==== Exercise data ====

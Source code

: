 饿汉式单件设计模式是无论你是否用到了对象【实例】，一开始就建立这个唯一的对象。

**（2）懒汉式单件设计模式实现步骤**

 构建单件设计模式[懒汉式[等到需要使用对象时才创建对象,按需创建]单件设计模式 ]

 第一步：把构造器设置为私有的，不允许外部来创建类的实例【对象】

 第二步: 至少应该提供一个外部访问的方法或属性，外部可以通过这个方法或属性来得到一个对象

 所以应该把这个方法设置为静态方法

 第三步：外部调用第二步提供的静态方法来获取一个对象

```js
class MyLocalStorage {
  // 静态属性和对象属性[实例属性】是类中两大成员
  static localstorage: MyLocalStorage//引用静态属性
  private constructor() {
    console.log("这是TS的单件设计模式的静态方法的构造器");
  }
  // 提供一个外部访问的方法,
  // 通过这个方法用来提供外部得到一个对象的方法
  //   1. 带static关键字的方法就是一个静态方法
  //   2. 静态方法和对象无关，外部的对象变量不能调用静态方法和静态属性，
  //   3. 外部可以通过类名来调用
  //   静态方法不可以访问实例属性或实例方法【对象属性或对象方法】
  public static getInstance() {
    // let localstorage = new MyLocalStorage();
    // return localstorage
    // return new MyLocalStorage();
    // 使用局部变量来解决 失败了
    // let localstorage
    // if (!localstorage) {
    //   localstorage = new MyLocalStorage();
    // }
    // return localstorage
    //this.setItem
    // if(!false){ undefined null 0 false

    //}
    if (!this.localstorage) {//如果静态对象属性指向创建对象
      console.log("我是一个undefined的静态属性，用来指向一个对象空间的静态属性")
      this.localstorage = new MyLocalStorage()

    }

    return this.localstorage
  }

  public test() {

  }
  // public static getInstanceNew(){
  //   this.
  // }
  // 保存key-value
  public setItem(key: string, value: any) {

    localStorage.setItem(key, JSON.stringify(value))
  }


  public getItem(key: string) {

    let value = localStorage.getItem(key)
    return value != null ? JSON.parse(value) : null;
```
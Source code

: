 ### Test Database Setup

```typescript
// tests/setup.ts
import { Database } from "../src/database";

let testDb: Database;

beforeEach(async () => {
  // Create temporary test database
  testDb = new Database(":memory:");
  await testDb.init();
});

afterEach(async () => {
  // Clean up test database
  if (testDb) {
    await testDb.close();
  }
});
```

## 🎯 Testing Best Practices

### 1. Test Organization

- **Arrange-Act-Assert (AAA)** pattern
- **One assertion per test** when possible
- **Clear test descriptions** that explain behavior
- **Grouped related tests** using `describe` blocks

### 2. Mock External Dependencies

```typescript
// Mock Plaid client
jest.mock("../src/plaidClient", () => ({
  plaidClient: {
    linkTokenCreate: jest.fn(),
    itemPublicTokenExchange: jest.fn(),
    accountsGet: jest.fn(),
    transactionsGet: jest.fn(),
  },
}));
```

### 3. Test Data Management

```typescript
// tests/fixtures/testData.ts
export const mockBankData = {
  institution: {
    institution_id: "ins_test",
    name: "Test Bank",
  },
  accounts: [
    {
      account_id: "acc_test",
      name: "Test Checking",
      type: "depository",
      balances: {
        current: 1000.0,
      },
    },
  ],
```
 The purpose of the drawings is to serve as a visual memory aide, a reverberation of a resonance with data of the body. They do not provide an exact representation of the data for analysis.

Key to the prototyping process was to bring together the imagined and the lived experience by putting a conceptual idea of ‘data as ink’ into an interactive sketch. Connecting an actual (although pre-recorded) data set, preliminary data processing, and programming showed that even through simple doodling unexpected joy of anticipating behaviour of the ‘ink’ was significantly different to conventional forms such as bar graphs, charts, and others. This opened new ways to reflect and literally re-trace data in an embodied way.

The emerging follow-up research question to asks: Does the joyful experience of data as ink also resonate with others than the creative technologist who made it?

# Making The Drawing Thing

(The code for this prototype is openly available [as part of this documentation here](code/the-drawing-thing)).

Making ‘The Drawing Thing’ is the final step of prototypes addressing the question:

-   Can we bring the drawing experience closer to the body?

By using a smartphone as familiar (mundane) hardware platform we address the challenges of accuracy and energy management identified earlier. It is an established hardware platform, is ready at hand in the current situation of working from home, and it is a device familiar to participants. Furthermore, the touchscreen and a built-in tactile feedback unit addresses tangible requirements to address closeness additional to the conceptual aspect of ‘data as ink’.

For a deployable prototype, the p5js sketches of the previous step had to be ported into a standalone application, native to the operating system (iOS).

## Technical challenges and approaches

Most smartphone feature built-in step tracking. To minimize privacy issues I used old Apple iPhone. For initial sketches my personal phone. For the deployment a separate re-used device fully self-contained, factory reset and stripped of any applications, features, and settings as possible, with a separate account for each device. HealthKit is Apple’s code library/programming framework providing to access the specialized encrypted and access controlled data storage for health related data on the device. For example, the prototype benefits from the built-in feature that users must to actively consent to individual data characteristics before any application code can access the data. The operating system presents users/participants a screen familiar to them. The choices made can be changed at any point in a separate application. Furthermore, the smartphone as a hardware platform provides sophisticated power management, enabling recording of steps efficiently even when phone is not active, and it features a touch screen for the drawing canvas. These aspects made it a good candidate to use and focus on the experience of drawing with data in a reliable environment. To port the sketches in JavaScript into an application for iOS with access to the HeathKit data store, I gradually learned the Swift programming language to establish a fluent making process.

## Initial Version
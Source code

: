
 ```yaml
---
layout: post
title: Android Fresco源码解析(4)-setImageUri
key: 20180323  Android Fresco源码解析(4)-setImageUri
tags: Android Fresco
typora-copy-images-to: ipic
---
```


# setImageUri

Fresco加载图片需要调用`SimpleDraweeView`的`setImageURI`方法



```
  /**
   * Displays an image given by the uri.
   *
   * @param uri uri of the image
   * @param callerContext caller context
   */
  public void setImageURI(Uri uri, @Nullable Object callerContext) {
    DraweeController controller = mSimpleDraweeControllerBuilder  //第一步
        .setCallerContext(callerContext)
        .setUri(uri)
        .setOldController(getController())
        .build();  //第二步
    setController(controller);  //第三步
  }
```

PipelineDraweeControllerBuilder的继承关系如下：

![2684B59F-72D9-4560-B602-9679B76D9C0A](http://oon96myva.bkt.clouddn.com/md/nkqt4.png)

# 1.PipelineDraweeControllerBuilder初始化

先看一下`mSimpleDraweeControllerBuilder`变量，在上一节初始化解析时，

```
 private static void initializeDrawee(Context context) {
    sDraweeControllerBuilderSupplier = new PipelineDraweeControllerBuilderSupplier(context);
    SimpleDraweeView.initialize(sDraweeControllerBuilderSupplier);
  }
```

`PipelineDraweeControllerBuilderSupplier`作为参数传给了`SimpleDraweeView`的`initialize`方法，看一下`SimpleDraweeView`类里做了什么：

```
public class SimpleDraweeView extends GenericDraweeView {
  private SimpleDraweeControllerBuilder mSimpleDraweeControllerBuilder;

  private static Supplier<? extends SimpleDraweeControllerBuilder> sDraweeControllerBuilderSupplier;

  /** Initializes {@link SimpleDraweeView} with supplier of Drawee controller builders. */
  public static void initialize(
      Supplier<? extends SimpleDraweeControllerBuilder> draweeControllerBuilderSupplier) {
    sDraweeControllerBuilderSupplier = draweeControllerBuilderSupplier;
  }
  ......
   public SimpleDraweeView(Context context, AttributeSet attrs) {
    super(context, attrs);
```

====

Lines holding the word "question" should be copied from the entries above.

* [Answer section]
The emerging follow-up research question to asks: Does the joyful experience of data as ink also resonate with others than the creative technologist who made it?
Making ‘The Drawing Thing’ is the final step of prototypes addressing the question:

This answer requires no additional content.